Jurgen Klopp hits nail on head with Brazil farce as Liverpool remain in dark

Jurgen Klopp cut a frustrated figure as he and his players remain in the dark over the availability of Alisson and Fabinho on Sunday at Leeds.

There are less than 53 hours until kickoff at Elland Road and the availability of the Brazilian duo remains a mystery after the Brazilian FA triggered a five-day ban.

It put players in the middle of a needless battle with the pandemic still very much ongoing as Liverpool and other Premier League clubs rightly turned down their international call up.

Discussions remain ongoing between the Premier League, FIFA, the FA and the government but the farcical situation is one that simply punishes the players twice over for something completely out of their control.

Fabinho has urged a solution to come to fruition having been placed in the “middle of this kind of dispute,” and his manager was also banging the drum for common sense to prevail.

“I can say what I know: I don’t know in the moment. We will see, there are meetings going on,” Klopp told the club’s official website of his ability to select Fabinho and Alisson.

“The thing I want to say about that is just, let’s look at the full case. So, we all know we are in the middle of a pandemic, which is difficult for all parts of life and for football it was difficult as well.

“We have a few more games to play than we have to play usually internationally. We had a summer break where all of a sudden somebody organised again a Copa America, where they could have played the games, for example, without playing a Copa America, which they had a year before.

“But people decide without us these kind of things.
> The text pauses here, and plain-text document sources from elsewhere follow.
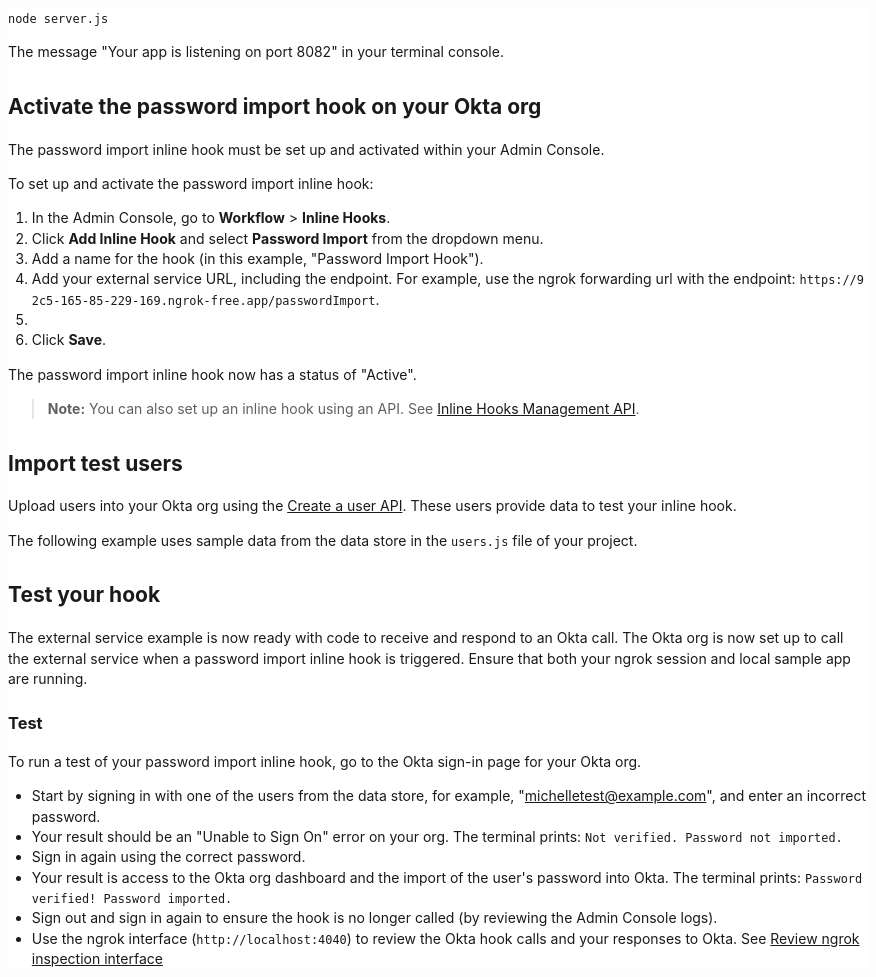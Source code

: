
 ```bash
node server.js
```

The message "Your app is listening on port 8082" in your terminal console.

## Activate the password import hook on your Okta org

The password import inline hook must be set up and activated within your Admin Console.

To set up and activate the password import inline hook:

1. In the Admin Console, go to **Workflow** > **Inline Hooks**.
2. Click **Add Inline Hook** and select **Password Import** from the dropdown menu.
3. Add a name for the hook (in this example, "Password Import Hook").
4. Add your external service URL, including the endpoint. For example, use the ngrok forwarding url with the endpoint: `https://92c5-165-85-229-169.ngrok-free.app/passwordImport`.
5. <HookBasicAuthStep/> <HookOAuthNote/>
6. Click **Save**.

The password import inline hook now has a status of "Active".

> **Note:** You can also set up an inline hook using an API. See [Inline Hooks Management API](https://developer.okta.com/docs/api/openapi/okta-management/management/tag/InlineHook/#tag/InlineHook/operation/createInlineHook).

## Import test users

Upload users into your Okta org using the [Create a user API](https://developer.okta.com/docs/api/openapi/okta-management/management/tag/User/#create-user-with-password-import-inline-hook). These users provide data to test your inline hook.

The following example uses sample data from the data store in the `users.js` file of your project.

<StackSelector snippet="password-import-api" noSelector/>

## Test your hook

The external service example is now ready with code to receive and respond to an Okta call. The Okta org is now set up to call the external service when a password import inline hook is triggered. Ensure that both your ngrok session and local sample app are running.

### Test

To run a test of your password import inline hook, go to the Okta sign-in page for your Okta org.

* Start by signing in with one of the users from the data store, for example, "michelletest@example.com", and enter an incorrect password.
* Your result should be an "Unable to Sign On" error on your org. The terminal prints: `Not verified. Password not imported.`
* Sign in again using the correct password.
* Your result is access to the Okta org dashboard and the import of the user's password into Okta. The terminal prints: `Password verified! Password imported.`
* Sign out and sign in again to ensure the hook is no longer called (by reviewing the Admin Console logs).
* Use the ngrok interface (`http://localhost:4040`) to review the Okta hook calls and your responses to Okta. See [Review ngrok inspection interface](/docs/guides/event-hook-ngrok/nodejs/main/#review-ngrok-inspection-interface)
OK, nobody cares, that’s how it is. They play a Copa America, then they still have more games to play. Then a week or 10 days before the international break we get, ‘OK, we play now three games and the last game is on Thursday night.’
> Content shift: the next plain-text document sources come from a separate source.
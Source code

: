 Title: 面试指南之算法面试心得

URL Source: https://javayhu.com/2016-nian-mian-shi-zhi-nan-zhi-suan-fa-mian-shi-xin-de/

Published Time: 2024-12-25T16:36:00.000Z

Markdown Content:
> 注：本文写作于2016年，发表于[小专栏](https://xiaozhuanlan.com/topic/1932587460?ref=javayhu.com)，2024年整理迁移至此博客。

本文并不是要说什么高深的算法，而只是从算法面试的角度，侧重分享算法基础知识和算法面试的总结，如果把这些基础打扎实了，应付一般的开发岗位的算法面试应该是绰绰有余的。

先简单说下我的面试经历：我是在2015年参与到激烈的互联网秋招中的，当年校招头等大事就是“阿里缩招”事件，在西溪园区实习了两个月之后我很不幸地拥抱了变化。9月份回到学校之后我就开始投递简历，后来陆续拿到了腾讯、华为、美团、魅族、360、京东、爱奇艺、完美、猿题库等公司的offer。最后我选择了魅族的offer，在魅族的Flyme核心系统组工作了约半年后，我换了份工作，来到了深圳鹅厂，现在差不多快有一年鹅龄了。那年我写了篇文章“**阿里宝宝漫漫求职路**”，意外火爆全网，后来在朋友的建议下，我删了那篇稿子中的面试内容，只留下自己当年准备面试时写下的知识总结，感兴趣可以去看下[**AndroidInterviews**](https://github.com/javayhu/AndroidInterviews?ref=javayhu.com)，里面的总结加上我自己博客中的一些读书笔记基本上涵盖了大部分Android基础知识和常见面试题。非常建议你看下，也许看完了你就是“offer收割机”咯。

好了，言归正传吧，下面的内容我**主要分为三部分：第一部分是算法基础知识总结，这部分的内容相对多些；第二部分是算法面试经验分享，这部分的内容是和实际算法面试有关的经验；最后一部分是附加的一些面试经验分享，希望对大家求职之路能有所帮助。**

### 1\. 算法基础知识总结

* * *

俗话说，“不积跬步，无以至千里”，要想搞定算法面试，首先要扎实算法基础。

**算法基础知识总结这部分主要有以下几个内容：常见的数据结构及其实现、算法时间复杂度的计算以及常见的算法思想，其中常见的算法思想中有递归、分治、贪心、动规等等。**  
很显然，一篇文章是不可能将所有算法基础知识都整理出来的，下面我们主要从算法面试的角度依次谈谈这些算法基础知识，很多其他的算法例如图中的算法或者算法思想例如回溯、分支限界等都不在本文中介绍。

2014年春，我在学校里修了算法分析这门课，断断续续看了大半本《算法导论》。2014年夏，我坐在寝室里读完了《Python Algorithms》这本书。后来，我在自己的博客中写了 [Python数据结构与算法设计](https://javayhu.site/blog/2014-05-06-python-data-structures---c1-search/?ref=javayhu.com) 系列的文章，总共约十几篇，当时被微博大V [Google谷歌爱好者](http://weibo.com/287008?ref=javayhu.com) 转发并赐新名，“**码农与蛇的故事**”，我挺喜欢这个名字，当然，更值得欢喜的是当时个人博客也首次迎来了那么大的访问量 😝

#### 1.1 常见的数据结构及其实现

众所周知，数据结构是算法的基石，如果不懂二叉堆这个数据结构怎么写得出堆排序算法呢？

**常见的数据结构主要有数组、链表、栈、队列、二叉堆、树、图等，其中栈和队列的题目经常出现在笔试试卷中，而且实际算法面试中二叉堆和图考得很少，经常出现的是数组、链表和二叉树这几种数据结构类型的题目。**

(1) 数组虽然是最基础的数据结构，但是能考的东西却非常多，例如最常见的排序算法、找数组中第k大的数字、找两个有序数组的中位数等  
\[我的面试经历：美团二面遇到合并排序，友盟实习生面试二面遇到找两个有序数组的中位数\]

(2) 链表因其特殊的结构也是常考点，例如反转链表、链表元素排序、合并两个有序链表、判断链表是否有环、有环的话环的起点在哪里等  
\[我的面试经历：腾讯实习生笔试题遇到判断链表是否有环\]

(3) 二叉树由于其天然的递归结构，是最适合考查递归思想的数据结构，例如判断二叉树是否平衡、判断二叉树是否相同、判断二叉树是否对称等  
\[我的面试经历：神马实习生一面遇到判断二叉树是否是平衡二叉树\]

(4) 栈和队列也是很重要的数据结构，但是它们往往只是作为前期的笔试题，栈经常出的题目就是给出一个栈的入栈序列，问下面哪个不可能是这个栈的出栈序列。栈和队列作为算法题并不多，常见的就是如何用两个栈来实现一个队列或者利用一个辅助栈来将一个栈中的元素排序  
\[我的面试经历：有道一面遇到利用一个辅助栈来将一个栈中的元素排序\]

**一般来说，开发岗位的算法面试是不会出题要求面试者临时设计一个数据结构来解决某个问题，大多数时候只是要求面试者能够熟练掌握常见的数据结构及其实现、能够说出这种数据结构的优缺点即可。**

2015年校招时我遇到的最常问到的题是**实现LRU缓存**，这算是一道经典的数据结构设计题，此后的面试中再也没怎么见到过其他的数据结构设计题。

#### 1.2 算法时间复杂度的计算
“So we have nothing to do with that. Friday morning, by the way. Friday morning, 1.20am, would have been Brazil against Peru. We have nothing to do with that, we cannot decide anything about it, we just read these things.
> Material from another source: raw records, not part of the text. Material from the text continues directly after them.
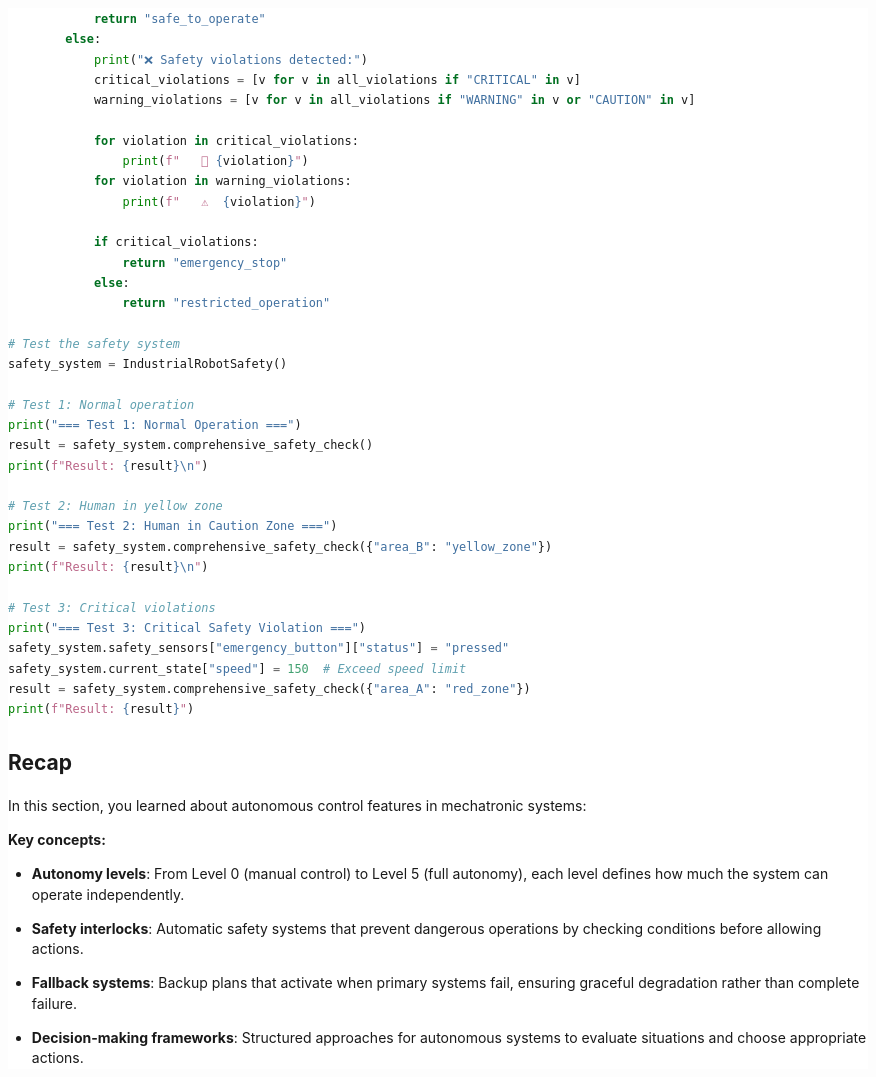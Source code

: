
 ```python
            return "safe_to_operate"
        else:
            print("❌ Safety violations detected:")
            critical_violations = [v for v in all_violations if "CRITICAL" in v]
            warning_violations = [v for v in all_violations if "WARNING" in v or "CAUTION" in v]
            
            for violation in critical_violations:
                print(f"   🚨 {violation}")
            for violation in warning_violations:
                print(f"   ⚠️  {violation}")
                
            if critical_violations:
                return "emergency_stop"
            else:
                return "restricted_operation"

# Test the safety system
safety_system = IndustrialRobotSafety()

# Test 1: Normal operation
print("=== Test 1: Normal Operation ===")
result = safety_system.comprehensive_safety_check()
print(f"Result: {result}\n")

# Test 2: Human in yellow zone
print("=== Test 2: Human in Caution Zone ===")
result = safety_system.comprehensive_safety_check({"area_B": "yellow_zone"})
print(f"Result: {result}\n")

# Test 3: Critical violations
print("=== Test 3: Critical Safety Violation ===")
safety_system.safety_sensors["emergency_button"]["status"] = "pressed"
safety_system.current_state["speed"] = 150  # Exceed speed limit
result = safety_system.comprehensive_safety_check({"area_A": "red_zone"})
print(f"Result: {result}")
```

## Recap

In this section, you learned about autonomous control features in mechatronic systems:

**Key concepts:**

- **Autonomy levels**: From Level 0 (manual control) to Level 5 (full autonomy), each level defines how much the system can operate independently.

- **Safety interlocks**: Automatic safety systems that prevent dangerous operations by checking conditions before allowing actions.

- **Fallback systems**: Backup plans that activate when primary systems fail, ensuring graceful degradation rather than complete failure.

- **Decision-making frameworks**: Structured approaches for autonomous systems to evaluate situations and choose appropriate actions.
The match in Sao Paolo was suspended after officials came on to the pitch (Andre Penner/AP).

“Then we have to think, ‘OK, clear, they are invited.’ But when they come back they have to quarantine [for] 10 days. Again, it’s not our decision, we didn’t say they have to quarantine [for] 10 days, we didn’t say you have to go to the national team, we can’t say nothing – we just sit in between and we think, ‘OK, what’s going on?’

“Our players, if they come back then they have to quarantine 10 days in a random hotel, next to the airport probably, which is not good for any people who have to do that but for a professional football player, being 10 days in a hotel – with the food they get from there – you lose everything. You lose muscle, you lose everything.

“And now, the next thing, we have a football game to play again and they tell us we cannot play our Brazilian players. It’s like, ‘Huh?’ So, we did nothing. We didn’t organise the Copa America, we are not responsible for the games they couldn’t have played.

“We didn’t invite players, we didn’t say when they come back there’s no exemption. We all didn’t do that.

“But in the end the only [people] who get punished are the players and the clubs – and we have nothing to do with the whole organisation around. It’s like, ‘What is happening?’

“So I don’t know what will happen at the weekend, to be honest. In this moment, we have to see what other people decide and then we will again accept that probably, do what people tell us and try to win a football game.

“But the whole situation is really just like the whole world in the moment in a nutshell – ‘Ah, in football they have these problems as well.’ Yes, we have these problems. And now we will see who finds the solution.”

As ever, it’s a point well made by Klopp and all he and Liverpool can do now is wait for the final decision to come, hopefully, sooner rather than later.